Im niedersächsischen Peine, nur 25 Kilometer von Schacht "Konrad" 
entfernt, liegt der Hauptsitz der Bundesgesellschaft für Endlagerung. Im 
ARD-Interview schließt Geschäftsführerin Iris Graffunder ein Scheitern 
von "Konrad" zwar aus, räumt aber ein: "Es könnte sein, dass wir eine 
neue 'Gehobene wasserrechtliche Erlaubnis' brauchen. Oder im 
Änderungsverfahren die jetzige verändern können."

Auf die Nachfrage, dass damit die Einlagerung von Atommüll zu Beginn der 
2030er-Jahre nicht zu halten sei, erklärt Graffunder: "Umso nötiger ist 
es, dass wir jetzt anfangen. Noch weiter schieben macht aus meiner Sicht 
keinen Sinn." Der aktuelle Stand, so Graffunder: "Im Moment gibt es kein 
einziges Gebinde, das stofflich den Stempel hat, um eingelagert werden 
zu dürfen."

Problem zugegeben

Ohne diesen Stempel wird in fast 1.000 Metern Tiefe im Schacht "Konrad" 
aber nie etwas ankommen. Dort, wo eigentlich nach und nach Container mit 
Atommüll gestapelt werden sollen, um als Relikt des deutschen 
Atomzeitalters für immer unter Tage zu bleiben. Dass aktuell kein 
einziger Behälter für das Endlager "Konrad" genehmigt werden kann, steht 
sogar in einem offiziellen öffentlich zugänglichen Papier.

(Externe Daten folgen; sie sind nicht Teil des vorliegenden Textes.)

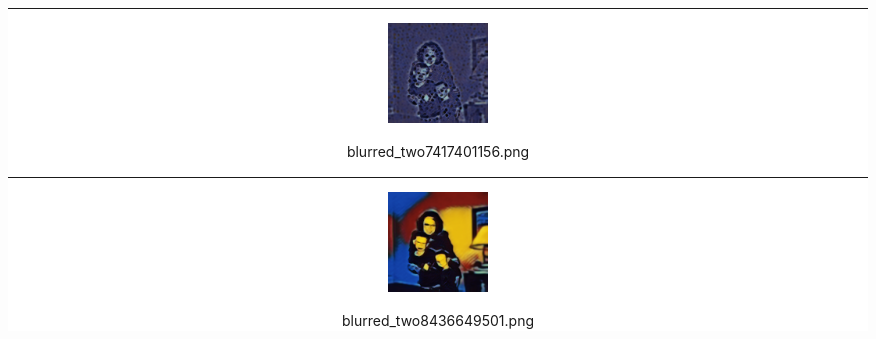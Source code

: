 ***

<p align="center">  <img width="100" height="100" src="blurred_two7417401156.png?"> </p><p align="center">blurred_two7417401156.png</p>

***

<p align="center">  <img width="100" height="100" src="blurred_two8436649501.png?"> </p><p align="center">blurred_two8436649501.png</p>
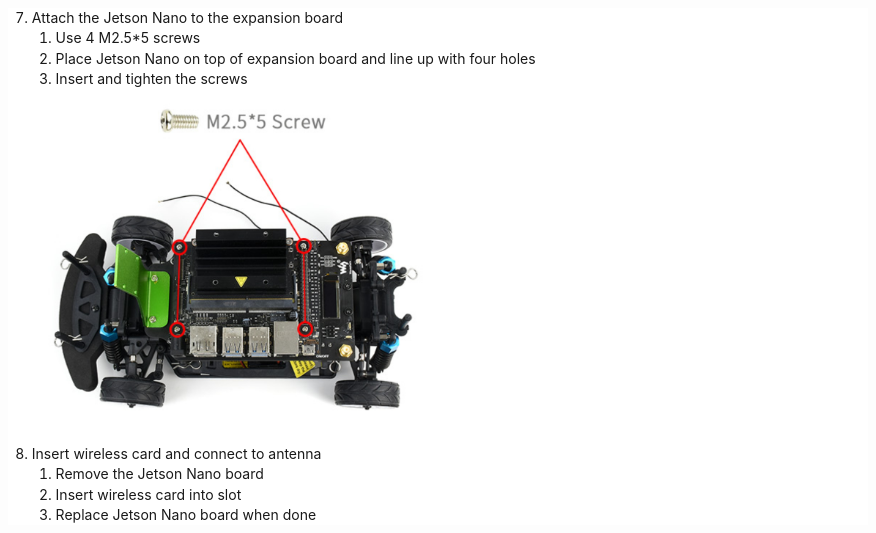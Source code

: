 7. Attach the Jetson Nano to the expansion board
   1. Use 4 M2.5\*5 screws
   2. Place Jetson Nano on top of expansion board and line up with four holes
   3. Insert and tighten the screws

<figure><img src="../../../../.gitbook/assets/car8.jpg" alt="" width="375"><figcaption></figcaption></figure>

8. Insert wireless card and connect to antenna
   1. Remove the Jetson Nano board
   2. Insert wireless card into slot
   3. Replace Jetson Nano board when done


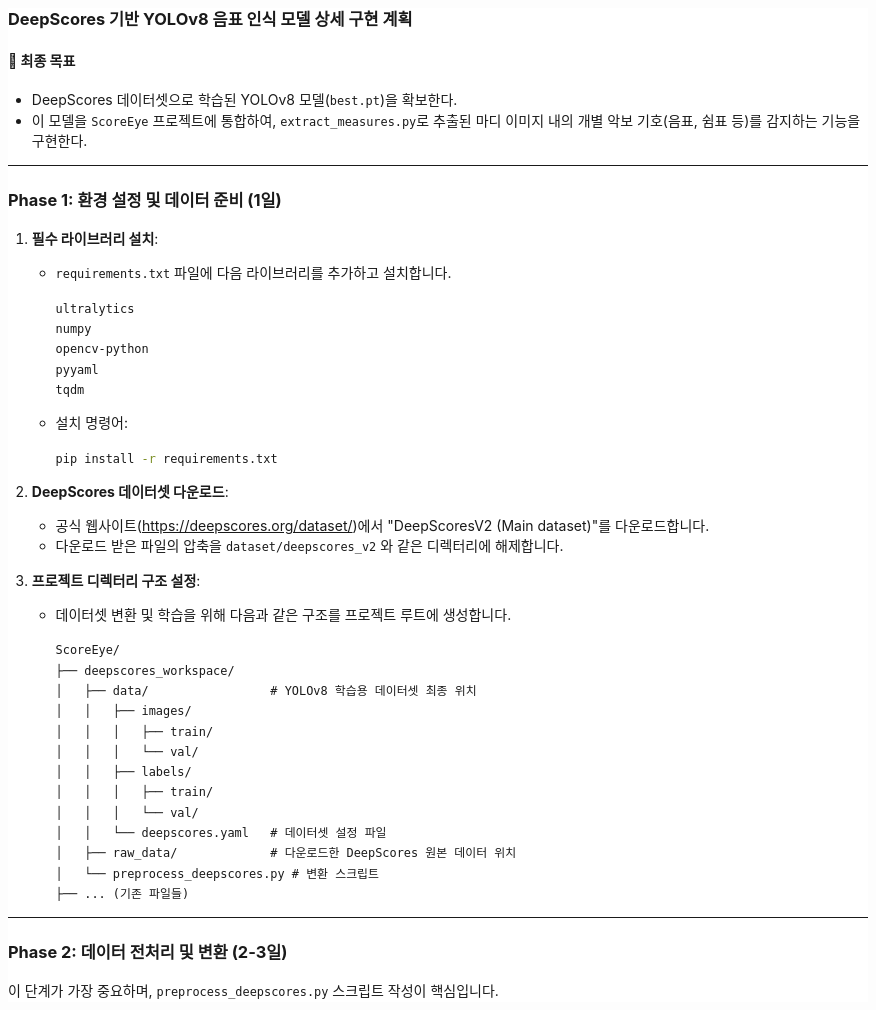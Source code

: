 ### **DeepScores 기반 YOLOv8 음표 인식 모델 상세 구현 계획**

#### **🎯 최종 목표**
- DeepScores 데이터셋으로 학습된 YOLOv8 모델(`best.pt`)을 확보한다.
- 이 모델을 `ScoreEye` 프로젝트에 통합하여, `extract_measures.py`로 추출된 마디 이미지 내의 개별 악보 기호(음표, 쉼표 등)를 감지하는 기능을 구현한다.

---

### **Phase 1: 환경 설정 및 데이터 준비 (1일)**

1.  **필수 라이브러리 설치**:
    - `requirements.txt` 파일에 다음 라이브러리를 추가하고 설치합니다.
      ```
      ultralytics
      numpy
      opencv-python
      pyyaml
      tqdm
      ```
    - 설치 명령어:
      ```bash
      pip install -r requirements.txt
      ```

2.  **DeepScores 데이터셋 다운로드**:
    - 공식 웹사이트(https://deepscores.org/dataset/)에서 "DeepScoresV2 (Main dataset)"를 다운로드합니다.
    - 다운로드 받은 파일의 압축을 `dataset/deepscores_v2` 와 같은 디렉터리에 해제합니다.

3.  **프로젝트 디렉터리 구조 설정**:
    - 데이터셋 변환 및 학습을 위해 다음과 같은 구조를 프로젝트 루트에 생성합니다.
      ```
      ScoreEye/
      ├── deepscores_workspace/
      │   ├── data/                 # YOLOv8 학습용 데이터셋 최종 위치
      │   │   ├── images/
      │   │   │   ├── train/
      │   │   │   └── val/
      │   │   ├── labels/
      │   │   │   ├── train/
      │   │   │   └── val/
      │   │   └── deepscores.yaml   # 데이터셋 설정 파일
      │   ├── raw_data/             # 다운로드한 DeepScores 원본 데이터 위치
      │   └── preprocess_deepscores.py # 변환 스크립트
      ├── ... (기존 파일들)
      ```

---

### **Phase 2: 데이터 전처리 및 변환 (2-3일)**

이 단계가 가장 중요하며, `preprocess_deepscores.py` 스크립트 작성이 핵심입니다.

Es stammt von 
der Entsorgungskommission, ein Beratungsgremium des 
Bundesumweltministeriums.

Nur unweit davon sitzt in Berlin auch die atomare Aufsichtsbehörde, das 
Bundesamt für die Sicherheit der nuklearen Entsorgung in Deutschland, 
kurz BASE. Ihr Chef, der ehemalige Grünen-Politiker Christian Kühn gibt 
im ARD-Interview offen zu: "Da müssen die Bundesgesellschaft für 
Endlagerung und das Land Niedersachsen noch die Köpfe zusammenstecken."

Vier Milliarden Euro

Sie sollen jetzt die Köpfe zusammenstecken, um ein Problem zu lösen, das 
schon seit mehr als 20 Jahren bekannt ist. "Man hat in der Vergangenheit 
sicher nicht alles richtig gemacht. Sonst wären die eine oder andere 
Fragen heute schon gelöst", so BASE-Chef Kühn.

Trotz ungelöster Probleme wird unter Tage weiter an "Konrad" gebaut. 
Etwa vier Milliarden Euro, zum Teil Steuergelder, sind bisher in den 
Schacht geflossen, dies seit mehr als 50 Jahren, gegen größte 
Widerstände. Währenddessen schreitet der Rückbau der stillgelegten 
Kernkraftwerke immer weiter voran. Dadurch fällt auch immer mehr 
Atommüll an, der für "Konrad" vorgesehen ist.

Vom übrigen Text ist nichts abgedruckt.